Return the data exactly, apart from leaving out the pictures.

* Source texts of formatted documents
━━━━━━━━━━

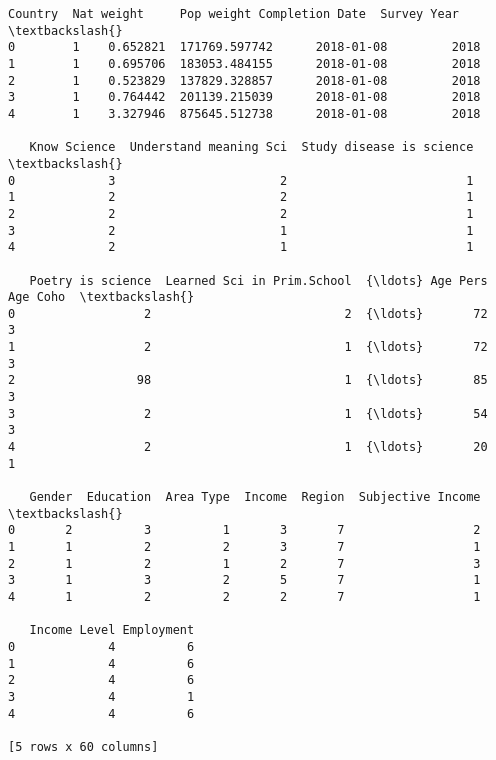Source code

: \documentclass[11pt]{article}
\makeatletter
\newcommand{\boxspacing}{\kern\kvtcb@left@rule\kern\kvtcb@boxsep}
\newcommand{\prompt}[4]{
        {\ttfamily\llap{{\color{#2}[#3]:\hspace{3pt}#4}}\vspace{-\baselineskip}}
    }
\makeatother
\begin{document}
            \begin{tcolorbox}[breakable, size=fbox, boxrule=.5pt, pad at break*=1mm, opacityfill=0]
\prompt{Out}{outcolor}{27}{\boxspacing}
\begin{Verbatim}[commandchars=\\\{\}]
   Country  Nat weight     Pop weight Completion Date  Survey Year  \textbackslash{}
0        1    0.652821  171769.597742      2018-01-08         2018
1        1    0.695706  183053.484155      2018-01-08         2018
2        1    0.523829  137829.328857      2018-01-08         2018
3        1    0.764442  201139.215039      2018-01-08         2018
4        1    3.327946  875645.512738      2018-01-08         2018

   Know Science  Understand meaning Sci  Study disease is science  \textbackslash{}
0             3                       2                         1
1             2                       2                         1
2             2                       2                         1
3             2                       1                         1
4             2                       1                         1

   Poetry is science  Learned Sci in Prim.School  {\ldots} Age Pers Age Coho  \textbackslash{}
0                  2                           2  {\ldots}       72        3
1                  2                           1  {\ldots}       72        3
2                 98                           1  {\ldots}       85        3
3                  2                           1  {\ldots}       54        3
4                  2                           1  {\ldots}       20        1

   Gender  Education  Area Type  Income  Region  Subjective Income  \textbackslash{}
0       2          3          1       3       7                  2
1       1          2          2       3       7                  1
2       1          2          1       2       7                  3
3       1          3          2       5       7                  1
4       1          2          2       2       7                  1

   Income Level Employment
0             4          6
1             4          6
2             4          6
3             4          1
4             4          6

[5 rows x 60 columns]
\end{Verbatim}
\end{tcolorbox}
        
    \begin{tcolorbox}[breakable, size=fbox, boxrule=1pt, pad at break*=1mm,colback=cellbackground, colframe=cellborder]
\prompt{In}{incolor}{ }{\boxspacing}
\begin{Verbatim}[commandchars=\\\{\}]

\end{Verbatim}
\end{tcolorbox}
\end{document}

━━━━━━━━━━

* Expected output
Source code

: \documentclass[11pt]{article}
\makeatletter
\newcommand{\boxspacing}{\kern\kvtcb@left@rule\kern\kvtcb@boxsep}
\newcommand{\prompt}[4]{
        {\ttfamily\llap{{\color{#2}[#3]:\hspace{3pt}#4}}\vspace{-\baselineskip}}
    }
\makeatother
\begin{document}
            \begin{tcolorbox}[breakable, size=fbox, boxrule=.5pt, pad at break*=1mm, opacityfill=0]
\prompt{Out}{outcolor}{27}{\boxspacing}
\begin{Verbatim}[commandchars=\\\{\}]
   Country  Nat weight     Pop weight Completion Date  Survey Year  \textbackslash{}
0        1    0.652821  171769.597742      2018-01-08         2018
1        1    0.695706  183053.484155      2018-01-08         2018
2        1    0.523829  137829.328857      2018-01-08         2018
3        1    0.764442  201139.215039      2018-01-08         2018
4        1    3.327946  875645.512738      2018-01-08         2018

   Know Science  Understand meaning Sci  Study disease is science  \textbackslash{}
0             3                       2                         1
1             2                       2                         1
2             2                       2                         1
3             2                       1                         1
4             2                       1                         1

   Poetry is science  Learned Sci in Prim.School  {\ldots} Age Pers Age Coho  \textbackslash{}
0                  2                           2  {\ldots}       72        3
1                  2                           1  {\ldots}       72        3
2                 98                           1  {\ldots}       85        3
3                  2                           1  {\ldots}       54        3
4                  2                           1  {\ldots}       20        1

   Gender  Education  Area Type  Income  Region  Subjective Income  \textbackslash{}
0       2          3          1       3       7                  2
1       1          2          2       3       7                  1
2       1          2          1       2       7                  3
3       1          3          2       5       7                  1
4       1          2          2       2       7                  1

   Income Level Employment
0             4          6
1             4          6
2             4          6
3             4          1
4             4          6

[5 rows x 60 columns]
\end{Verbatim}
\end{tcolorbox}
        
    \begin{tcolorbox}[breakable, size=fbox, boxrule=1pt, pad at break*=1mm,colback=cellbackground, colframe=cellborder]
\prompt{In}{incolor}{ }{\boxspacing}
\begin{Verbatim}[commandchars=\\\{\}]

\end{Verbatim}
\end{tcolorbox}
\end{document}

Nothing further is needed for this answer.